Program: GN-2022B-Q-123

Title:Establishing the Euclid and Roman space telescopes' absolute flux calibration systems
PI:Phil Appleton
Co-I(s): Mischa Schirmer, Susana Deustua, Kerry Paterson, Blair Porterfield, James W. Colbert, Daniel Masters, Stefano Casertano, Marco Scodeggio, Jeffrey W. Kruk, Daniel Scolnic, Armus Lee, Ranga-Ram Chary, Harry I. Teplitz, Sangeeta Malhotra, Ralph C. Bohlin, Yannick Copin, Daniel K. Stern

Abstract

The Euclid space telescope will survey 15000 square degrees of extragalactic sky.
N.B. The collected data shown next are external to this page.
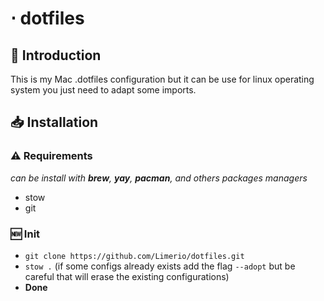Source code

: # ⋅ dotfiles

## 👀 Introduction

This is my Mac .dotfiles configuration but it can be use for linux operating system you just need to adapt some imports.

## 📥 Installation

### ⚠️ Requirements

_can be install with **brew**, **yay**, **pacman**, and others packages managers_

- stow
- git

### 🆕 Init

- `git clone https://github.com/Limerio/dotfiles.git`
- `stow .` (if some configs already exists add the flag `--adopt` but be careful that will erase the existing configurations)
- **Done**
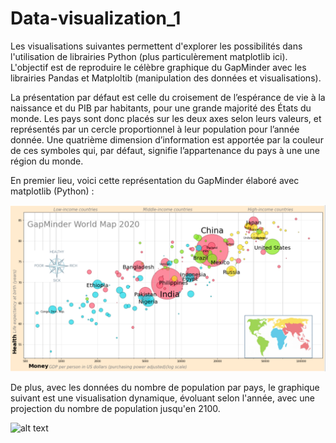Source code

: # Data-visualization_1

Les visualisations suivantes permettent d'explorer les possibilités dans l'utilisation de librairies Python (plus particulèrement matplotlib ici).
L'objectif est de reproduire le célèbre graphique du GapMinder avec les librairies Pandas et Matploltib (manipulation des données et visualisations).

La présentation par défaut est celle du croisement de l’espérance de vie à la naissance et du PIB par habitants, pour une grande majorité des États du monde. Les pays sont donc placés sur les deux axes selon leurs valeurs, et représentés par un cercle proportionnel à leur population pour l’année donnée. Une quatrième dimension d’information est apportée par la couleur de ces symboles qui, par défaut, signifie l’appartenance du pays à une une région du monde.

En premier lieu, voici cette représentation du GapMinder élaboré avec matplotlib (Python) : 

![alt text](https://github.com/mahfoud-gz/Data-visualization_1/blob/main/Data_viz_1_files/GapMinder.png?raw=true)


De plus, avec les données du nombre de population par pays, le graphique suivant est une visualisation dynamique, évoluant selon l'année, avec une projection du nombre de population jusqu'en 2100. 

![alt text](https://github.com/mahfoud-gz/Data-visualization_1/blob/main/Data_viz_1_files/Bar_chart_race_population.gif)
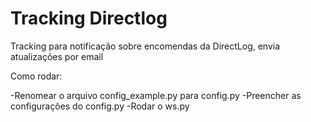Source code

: # Tracking Directlog

Tracking para notificação sobre encomendas da DirectLog, envia atualizações por email

Como rodar:

-Renomear o arquivo config_example.py para config.py 
-Preencher as configurações do config.py
-Rodar o ws.py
Using weak gravitational lensing and galaxy clustering as cosmological probes, Euclid will address fundamental questions about the accelerated expansion of the Universe, dark matter, and the validity of General Relativity on cosmological scales. A few years later, the Nancy Grace Roman space telescope will conduct - among others - a cosmological survey over 2000 square degrees to greater depth. The joint legacy value of both missions is tremendous. Their spectro-photometric flux calibration will be based on six White Dwarf standard stars, and a very red extragalctic source. The aim of this proposal is to obtain time series photometry for all six White Dwarfs to rule out variability on short- and long time scales. We also need to measure the SED of the red spectrophotometric source, obtain its redshift, and identify any AGN signatures.